2. The candidate should check with the Director of Administration to be sure that all degree requirements have been met.
3. The application for the degree must be submitted to the Registrar by the date published in The Graduate School of Arts and Sciences Handbook for the November, March, or May degree.
4. After the committee has approved the dissertation in its final form, an unbound copy must be submitted to the department at least 45 days before the Registrar’s deadline. During this 45-day period the members of the department are free to examine the completed dissertation.
5. For musicology students, a public colloquium on the dissertation is required shortly before or after it has been approved.
6. Copies: one copy bound and one copy boxed and unbound for the Registrar; one copybound for the Music Library. The library copy must be submitted to the department office before the dissertation acceptance certificate can be signed. The department administrator will obtain signatures from the committee. At this time, the university microfilms and RILM forms must be completed. The Registrar’s Office requires the dissertation certificate (one original, one copy), the university microfilms form, and its copies of the dissertation.
Satisfactory Progress
A student in the Graduate School of Arts and Sciences must be making satisfactory progress in order to be eligible for any type of financial aid. The following nine items provide a general definition of satisfactory progress that has been adopted for this purpose by the Music Department. It is hoped that this requirement will have a healthy effect on students’ academic progress, and that it will enable us to preserve resources for those most deserving of financial assistance.
1. During the first two years of graduate study any student who is permitted to register is considered to be making satisfactory progress.
2. A prospective third-year student must have achieved the minimum grade-point average required by this faculty (B).
3. A prospective third-year student must have passed general examinations.
4. A prospective fourth-year student must have obtained approval of a dissertation prospectus.
5. A prospective sixth-year, or more advanced, student must have produced at least one acceptable chapter of the dissertation or its equivalent for each year beginning with the fifth.
6. Requirements 2-5 shall be cumulative.
7. A student who fails to meet a requirement may, upon the department’s recommendation, be considered to be an “exception” —and remain eligible for financial assistance —for a grace period of up to one year.
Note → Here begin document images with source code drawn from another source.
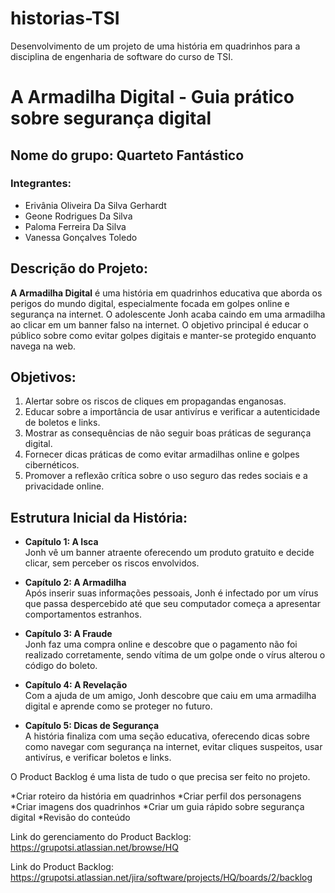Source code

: # historias-TSI
Desenvolvimento de um projeto de uma história em quadrinhos para a disciplina de engenharia de software do curso de TSI.

# A Armadilha Digital - Guia prático sobre segurança digital

## Nome do grupo: Quarteto Fantástico

### Integrantes:
- Erivânia Oliveira Da Silva Gerhardt
- Geone Rodrigues Da Silva
- Paloma Ferreira Da Silva
- Vanessa Gonçalves Toledo

## Descrição do Projeto:
**A Armadilha Digital** é uma história em quadrinhos educativa que aborda os perigos do mundo digital, especialmente focada em golpes online e segurança na internet. O adolescente Jonh acaba caindo em uma armadilha ao clicar em um banner falso na internet. O objetivo principal é educar o público sobre como evitar golpes digitais e manter-se protegido enquanto navega na web.

## Objetivos:
1. Alertar sobre os riscos de cliques em propagandas enganosas.
2. Educar sobre a importância de usar antivírus e verificar a autenticidade de boletos e links.
3. Mostrar as consequências de não seguir boas práticas de segurança digital.
4. Fornecer dicas práticas de como evitar armadilhas online e golpes cibernéticos.
5. Promover a reflexão crítica sobre o uso seguro das redes sociais e a privacidade online.

## Estrutura Inicial da História:
- **Capítulo 1: A Isca**  
  Jonh vê um banner atraente oferecendo um produto gratuito e decide clicar, sem perceber os riscos envolvidos.

- **Capítulo 2: A Armadilha**  
  Após inserir suas informações pessoais, Jonh é infectado por um vírus que passa despercebido até que seu computador começa a apresentar comportamentos estranhos.

- **Capítulo 3: A Fraude**  
  Jonh faz uma compra online e descobre que o pagamento não foi realizado corretamente, sendo vítima de um golpe onde o vírus alterou o código do boleto.

- **Capítulo 4: A Revelação**  
  Com a ajuda de um amigo, Jonh descobre que caiu em uma armadilha digital e aprende como se proteger no futuro.

- **Capítulo 5: Dicas de Segurança**  
  A história finaliza com uma seção educativa, oferecendo dicas sobre como navegar com segurança na internet, evitar cliques suspeitos, usar antivírus, e verificar boletos e links.


O Product Backlog é uma lista de tudo o que precisa ser feito no projeto.

*Criar roteiro da história em quadrinhos
*Criar perfil dos personagens
*Criar imagens dos quadrinhos
*Criar um guia rápido sobre segurança digital
*Revisão do conteúdo



Link do gerenciamento do Product Backlog: https://grupotsi.atlassian.net/browse/HQ

Link do Product Backlog: https://grupotsi.atlassian.net/jira/software/projects/HQ/boards/2/backlog

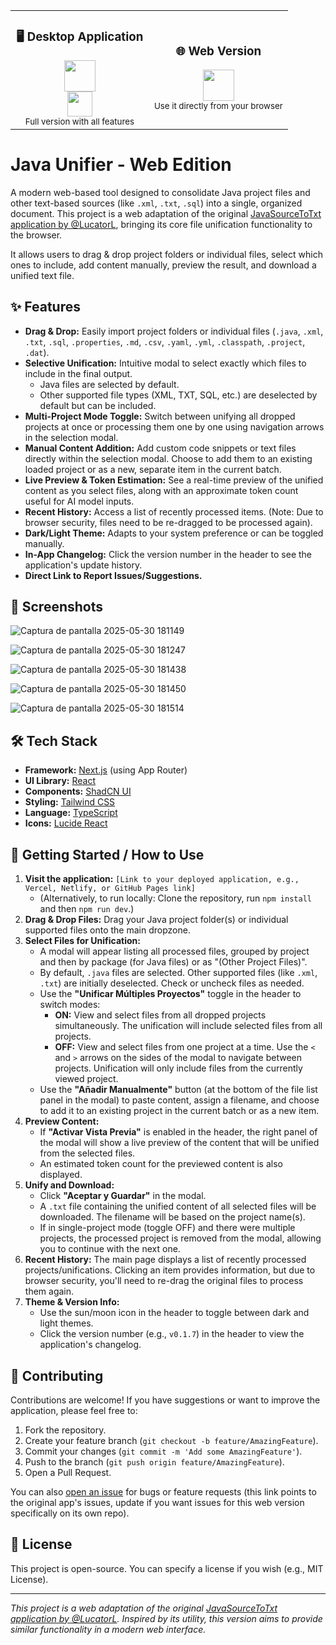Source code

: <div align="center">
<table>
<tr>
<td align="center" width="50%">
<h3>🖥️ Desktop Application</h3>
<a href="https://github.com/LucatorL/JavaSourceToTxt/releases/download/V4/UnificadorJava-4.0.jar">
<img src="https://img.shields.io/badge/DOWNLOAD-V4.0-green?style=for-the-badge&logo=java&logoColor=white&labelColor=2E7D32&color=4CAF50" height="50"/>
</a>
<br>
<a href="https://github.com/LucatorL/JavaSourceToTxt">
<img src="https://img.shields.io/badge/REPOSITORY-SOURCE-green?style=for-the-badge&logo=github&logoColor=white&labelColor=2E7D32&color=4CAF50" height="40"/>
</a>
<br>
<small>Full version with all features</small>
</td>
<td align="center" width="50%">
<h3>🌐 Web Version</h3>
<a href="https://javasourcetotxtweb.netlify.app/">
<img src="https://img.shields.io/badge/OPEN-ONLINE-blue?style=for-the-badge&logo=netlify&logoColor=white&labelColor=1565C0&color=2196F3" height="50"/>
</a>
<br>
<small>Use it directly from your browser</small>
</td>
</tr>
</table>
</div>


# Java Unifier - Web Edition
A modern web-based tool designed to consolidate Java project files and other text-based sources (like `.xml`, `.txt`, `.sql`) into a single, organized document. This project is a web adaptation of the original [JavaSourceToTxt application by @LucatorL](https://github.com/LucatorL/JavaSourceToTxt), bringing its core file unification functionality to the browser.

It allows users to drag & drop project folders or individual files, select which ones to include, add content manually, preview the result, and download a unified text file.

## ✨ Features

-   **Drag & Drop:** Easily import project folders or individual files (`.java`, `.xml`, `.txt`, `.sql`, `.properties`, `.md`, `.csv`, `.yaml`, `.yml`, `.classpath`, `.project`, `.dat`).
-   **Selective Unification:** Intuitive modal to select exactly which files to include in the final output.
    -   Java files are selected by default.
    -   Other supported file types (XML, TXT, SQL, etc.) are deselected by default but can be included.
-   **Multi-Project Mode Toggle:** Switch between unifying all dropped projects at once or processing them one by one using navigation arrows in the selection modal.
-   **Manual Content Addition:** Add custom code snippets or text files directly within the selection modal. Choose to add them to an existing loaded project or as a new, separate item in the current batch.
-   **Live Preview & Token Estimation:** See a real-time preview of the unified content as you select files, along with an approximate token count useful for AI model inputs.
-   **Recent History:** Access a list of recently processed items. (Note: Due to browser security, files need to be re-dragged to be processed again).
-   **Dark/Light Theme:** Adapts to your system preference or can be toggled manually.
-   **In-App Changelog:** Click the version number in the header to see the application's update history.
-   **Direct Link to Report Issues/Suggestions.**

## 📸 Screenshots
![Captura de pantalla 2025-05-30 181149](https://github.com/user-attachments/assets/616a12b2-638c-4a08-be77-74a78fabd2f9)

![Captura de pantalla 2025-05-30 181247](https://github.com/user-attachments/assets/c3160dc3-85c4-42bb-86b3-ef8e401e8f5f)

![Captura de pantalla 2025-05-30 181438](https://github.com/user-attachments/assets/d898108f-e1ed-4dab-b48d-57ee2d5b1a31)

![Captura de pantalla 2025-05-30 181450](https://github.com/user-attachments/assets/f3376e73-bfa4-414c-b86f-28d8ac1a4993)

![Captura de pantalla 2025-05-30 181514](https://github.com/user-attachments/assets/48337d4d-c973-4227-a658-ab285c14a640)


## 🛠️ Tech Stack

-   **Framework:** [Next.js](https://nextjs.org/) (using App Router)
-   **UI Library:** [React](https://reactjs.org/)
-   **Components:** [ShadCN UI](https://ui.shadcn.com/)
-   **Styling:** [Tailwind CSS](https://tailwindcss.com/)
-   **Language:** [TypeScript](https://www.typescriptlang.org/)
-   **Icons:** [Lucide React](https://lucide.dev/)

## 🚀 Getting Started / How to Use

1.  **Visit the application:** `[Link to your deployed application, e.g., Vercel, Netlify, or GitHub Pages link]`
    *   (Alternatively, to run locally: Clone the repository, run `npm install` and then `npm run dev`.)
2.  **Drag & Drop Files:** Drag your Java project folder(s) or individual supported files onto the main dropzone.
3.  **Select Files for Unification:**
    *   A modal will appear listing all processed files, grouped by project and then by package (for Java files) or as "(Other Project Files)".
    *   By default, `.java` files are selected. Other supported files (like `.xml`, `.txt`) are initially deselected. Check or uncheck files as needed.
    *   Use the **"Unificar Múltiples Proyectos"** toggle in the header to switch modes:
        *   **ON:** View and select files from all dropped projects simultaneously. The unification will include selected files from all projects.
        *   **OFF:** View and select files from one project at a time. Use the `<` and `>` arrows on the sides of the modal to navigate between projects. Unification will only include files from the currently viewed project.
    *   Use the **"Añadir Manualmente"** button (at the bottom of the file list panel in the modal) to paste content, assign a filename, and choose to add it to an existing project in the current batch or as a new item.
4.  **Preview Content:**
    *   If **"Activar Vista Previa"** is enabled in the header, the right panel of the modal will show a live preview of the content that will be unified from the selected files.
    *   An estimated token count for the previewed content is also displayed.
5.  **Unify and Download:**
    *   Click **"Aceptar y Guardar"** in the modal.
    *   A `.txt` file containing the unified content of all selected files will be downloaded. The filename will be based on the project name(s).
    *   If in single-project mode (toggle OFF) and there were multiple projects, the processed project is removed from the modal, allowing you to continue with the next one.
6.  **Recent History:** The main page displays a list of recently processed projects/unifications. Clicking an item provides information, but due to browser security, you'll need to re-drag the original files to process them again.
7.  **Theme & Version Info:**
    *   Use the sun/moon icon in the header to toggle between dark and light themes.
    *   Click the version number (e.g., `v0.1.7`) in the header to view the application's changelog.

## 🤝 Contributing

Contributions are welcome! If you have suggestions or want to improve the application, please feel free to:
1.  Fork the repository.
2.  Create your feature branch (`git checkout -b feature/AmazingFeature`).
3.  Commit your changes (`git commit -m 'Add some AmazingFeature'`).
4.  Push to the branch (`git push origin feature/AmazingFeature`).
5.  Open a Pull Request.

You can also [open an issue](https://github.com/LucatorL/JavaSourceToTxt/issues) for bugs or feature requests (this link points to the original app's issues, update if you want issues for this web version specifically on its own repo).

## 📜 License

This project is open-source. You can specify a license if you wish (e.g., MIT License).

---
_This project is a web adaptation of the original [JavaSourceToTxt application by @LucatorL](https://github.com/LucatorL/JavaSourceToTxt). Inspired by its utility, this version aims to provide similar functionality in a modern web interface._
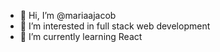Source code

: - 👋 Hi, I’m @mariaajacob
- 👀 I’m interested in full stack web development
- 🌱 I’m currently learning React
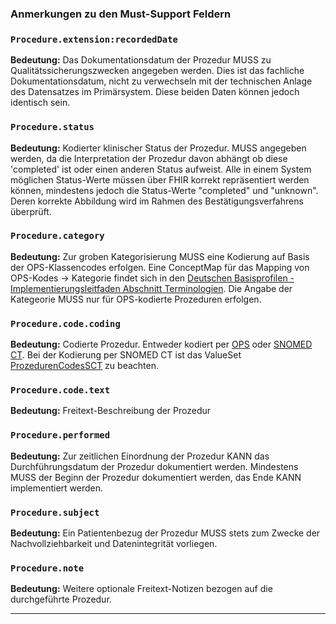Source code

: ### Anmerkungen zu den Must-Support Feldern

### `Procedure.extension:recordedDate`

**Bedeutung:**
Das Dokumentationsdatum der Prozedur MUSS zu Qualitätssicherungszwecken angegeben werden. Dies ist das fachliche Dokumentationsdatum, nicht zu verwechseln mit der technischen Anlage des Datensatzes im Primärsystem. Diese beiden Daten können jedoch identisch sein.

### `Procedure.status`

**Bedeutung:**
Kodierter klinischer Status der Prozedur. MUSS angegeben werden, da die Interpretation der Prozedur davon abhängt ob diese 'completed' ist oder einen anderen Status aufweist. Alle in einem System möglichen Status-Werte müssen über FHIR korrekt repräsentiert werden können, mindestens jedoch die Status-Werte "completed" und "unknown". Deren korrekte Abbildung wird im Rahmen des Bestätigungsverfahrens überprüft.

### `Procedure.category`

**Bedeutung:**
Zur groben Kategorisierung MUSS eine Kodierung auf Basis der OPS-Klassencodes erfolgen. Eine ConceptMap für das Mapping von OPS-Kodes -> Kategorie findet sich in den [Deutschen Basisprofilen - Implementierungsleitfaden Abschnitt Terminologien](https://ig.fhir.de/basisprofile-de/stable/Terminologie-ConceptMaps.html). Die Angabe der Kategeorie MUSS nur für OPS-kodierte Prozeduren erfolgen.

### `Procedure.code.coding`

**Bedeutung:** Codierte Prozedur. Entweder kodiert per [OPS](https://www.dimdi.de/dynamic/de/klassifikationen/ops/) oder [SNOMED CT](http://www.snomed.org). Bei der Kodierung per SNOMED CT ist das ValueSet [ProzedurenCodesSCT](https://simplifier.net/ISiK/ProzedurenCodesSCT) zu beachten.

### `Procedure.code.text`

**Bedeutung:** Freitext-Beschreibung der Prozedur

### `Procedure.performed`

**Bedeutung:** Zur zeitlichen Einordnung der Prozedur KANN das Durchführungsdatum der Prozedur dokumentiert werden. Mindestens MUSS der Beginn der Prozedur dokumentiert werden, das Ende KANN implementiert werden.

### `Procedure.subject`

**Bedeutung:**  Ein Patientenbezug der Prozedur MUSS stets zum Zwecke der Nachvollziehbarkeit und Datenintegrität vorliegen.

### `Procedure.note`

**Bedeutung:**  Weitere optionale Freitext-Notizen bezogen auf die durchgeführte Prozedur.

---
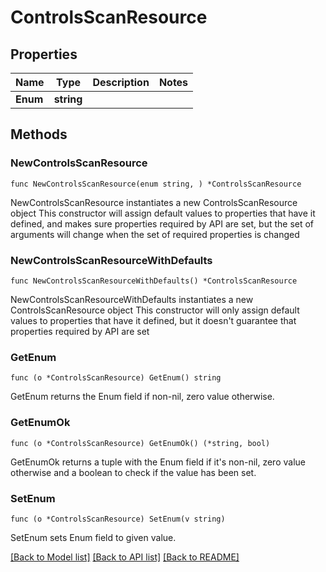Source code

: # ControlsScanResource

## Properties

Name | Type | Description | Notes
------------ | ------------- | ------------- | -------------
**Enum** | **string** |  | 

## Methods

### NewControlsScanResource

`func NewControlsScanResource(enum string, ) *ControlsScanResource`

NewControlsScanResource instantiates a new ControlsScanResource object
This constructor will assign default values to properties that have it defined,
and makes sure properties required by API are set, but the set of arguments
will change when the set of required properties is changed

### NewControlsScanResourceWithDefaults

`func NewControlsScanResourceWithDefaults() *ControlsScanResource`

NewControlsScanResourceWithDefaults instantiates a new ControlsScanResource object
This constructor will only assign default values to properties that have it defined,
but it doesn't guarantee that properties required by API are set

### GetEnum

`func (o *ControlsScanResource) GetEnum() string`

GetEnum returns the Enum field if non-nil, zero value otherwise.

### GetEnumOk

`func (o *ControlsScanResource) GetEnumOk() (*string, bool)`

GetEnumOk returns a tuple with the Enum field if it's non-nil, zero value otherwise
and a boolean to check if the value has been set.

### SetEnum

`func (o *ControlsScanResource) SetEnum(v string)`

SetEnum sets Enum field to given value.



[[Back to Model list]](../README.md#documentation-for-models) [[Back to API list]](../README.md#documentation-for-api-endpoints) [[Back to README]](../README.md)


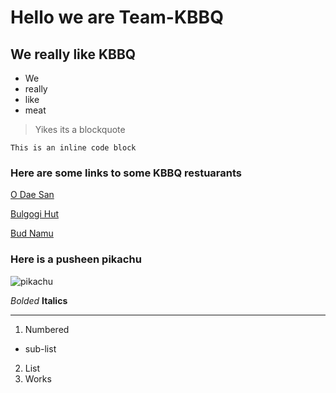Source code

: # Hello we are Team-KBBQ
## We really like KBBQ
* We
* really
* like
* meat

> Yikes its a blockquote

`This is an inline code block`

### Here are some links to some KBBQ restuarants


[O Dae San](https://odaesanla.com/)

[Bulgogi Hut](http://bulgogihut.com/)

[Bud Namu](http://www.budnamubbqla.com/)


### Here is a pusheen pikachu

![pikachu](https://a1.memecaptain.com/src_thumbs/64801.gif)

*Bolded*
**Italics**

***

1. Numbered
  * sub-list
2. List
3. Works
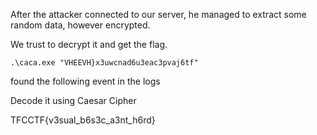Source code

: After the attacker connected to our server, 
he managed to extract some random data, however encrypted. 

We trust to decrypt it and get the flag.

`.\caca.exe "VHEEVH}x3uwcnad6u3eac3pvaj6tf"`

found the following event in the logs

Decode it using Caesar Cipher

TFCCTF{v3sual_b6s3c_a3nt_h6rd}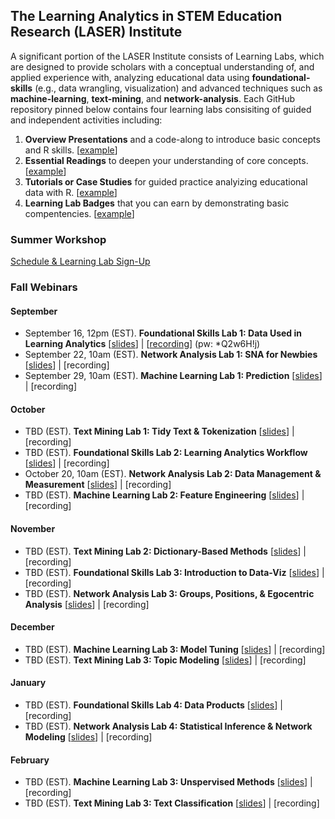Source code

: ## The Learning Analytics in STEM Education Research (LASER) Institute 

A significant portion of the LASER Institute consists of Learning Labs, which are designed to provide scholars with a conceptual understanding of, and applied experience with, analyzing educational data using **foundational-skills** (e.g., data wrangling, visualization) and advanced techniques such as  **machine-learning**, **text-mining**, and **network-analysis**. Each GitHub repository pinned below contains four learning labs consisiting of guided and independent activities including:
1.  **Overview Presentations** and a code-along to introduce basic concepts and R skills. [[example](https://laser-institute.github.io/network-analysis/lab-4/sna-lab-4-slides.html)] 
2.  **Essential Readings** to deepen your understanding of core concepts. [[example](https://laser-institute.github.io/network-analysis/lab-4/sna-lab-4-readings.html)]
3.  **Tutorials or Case Studies** for guided practice analyizing educational data with R. [[example](https://laser-institute.github.io/network-analysis/lab-4/sna-lab-4-case-study-key.html)]
4.  **Learning Lab Badges** that you can earn by demonstrating basic compentencies. [[example](https://laser-institute.github.io/network-analysis/lab-4/sna-lab-4-badge.html)]

### Summer Workshop
[Schedule & Learning Lab Sign-Up](https://docs.google.com/document/d/1_vI6pf00ozJOHOooTNZh9g3P0KacxYWDo74fin_5Kgw/edit?usp=sharing)

### Fall Webinars
#### September
- September 16, 12pm (EST). **Foundational Skills Lab 1: Data Used in Learning Analytics** [[slides](https://laser-institute.github.io/foundational-skills/foundation_lab_1/index.html#1)] | [[recording](https://ncsu.zoom.us/rec/share/Vy41XB4h0qCXiBnDON5-tfqormiBxC4QqOkcvAE3KvWdo6BKm8NXPTHXpqe31sO2.9Cq8Gs9Wz-96UBJa)] (pw: *Q2w6H!j)
- September 22, 10am (EST). **Network Analysis Lab 1: SNA for Newbies** [[slides](https://laser-institute.github.io/network-analysis/lab-1/sna-lab-1-slides.html#1)] | [recording]
- September 29, 10am (EST). **Machine Learning Lab 1: Prediction** [[slides](https://laser-institute.github.io/machine-learning/lab-1/ll-1-overview-presentation.html#1)] | [recording]

#### October
- TBD (EST). **Text Mining Lab 1: Tidy Text & Tokenization** [[slides](https://laser-institute.github.io/text-mining/lab-1/slides/tm-lab-1-slides.html)] | [recording]
- TBD (EST). **Foundational Skills Lab 2: Learning Analytics Workflow** [[slides](https://laser-institute.github.io/foundational-skills/foundation_lab_2/la_workflow_slides.html)] | [recording]
- October 20, 10am (EST). **Network Analysis Lab 2: Data Management & Measurement** [[slides](https://laser-institute.github.io/network-analysis/lab-2/sna-lab-2-slides.html#1)] | [recording]
- TBD (EST). **Machine Learning Lab 2: Feature Engineering** [[slides](https://laser-institute.github.io/machine-learning/lab-2/ll-2-overview-presentation.html#1)] | [recording]

#### November
- TBD (EST). **Text Mining Lab 2: Dictionary-Based Methods** [[slides](https://laser-institute.github.io/text-mining/lab-2/slides/tm-lab-2-slides.html)] | [recording]
- TBD (EST). **Foundational Skills Lab 3: Introduction to Data-Viz** [[slides](https://laser-institute.github.io/foundational-skills/foundation_lab_3/intro_dataviz.html)] | [recording]
- TBD (EST). **Network Analysis Lab 3: Groups, Positions, & Egocentric Analysis** [[slides](https://laser-institute.github.io/network-analysis/lab-3/sna-lab-3-slides.html#1)] | [recording]

#### December
- TBD (EST). **Machine Learning Lab 3: Model Tuning** [[slides](https://laser-institute.github.io/machine-learning/lab-3/ll-3-overview-presentation.html#1)] | [recording]
- TBD (EST). **Text Mining Lab 3: Topic Modeling** [[slides](https://laser-institute.github.io/text-mining/lab-3/tm-lab-3-slides.html)] | [recording]

#### January
- TBD (EST). **Foundational Skills Lab 4: Data Products** [[slides](https://laser-institute.github.io/foundational-skills/foundation_lab_4/lab4_product_slides.html#1)] | [recording]
- TBD (EST). **Network Analysis Lab 4: Statistical Inference & Network Modeling** [[slides](https://laser-institute.github.io/network-analysis/lab-4/sna-lab-4-slides.html#1)] | [recording]

#### February
- TBD (EST). **Machine Learning Lab 3: Unspervised Methods** [[slides](https://laser-institute.github.io/machine-learning/lab-4/ll-4-overview-presentation.html#1)] | [recording]
- TBD (EST). **Text Mining Lab 3: Text Classification** [[slides](https://laser-institute.github.io/text-mining/lab-4/slides/tm-lab-4-slides.html)] | [recording]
At the close of the grace period, in order to be considered to be making satisfactory progress, the student must have met both the requirement missed earlier and the requirement that would normally be imposed at that time.
8. No student may have more than one such year of grace during his or her study.
9. In addition, the requirements of this calendar may be deferred by a department during one year of departmental approved leave. A department may, if it wishes, defer requirements for a more extended period of approved leave in order to facilitate a student’s obtaining a professional degree.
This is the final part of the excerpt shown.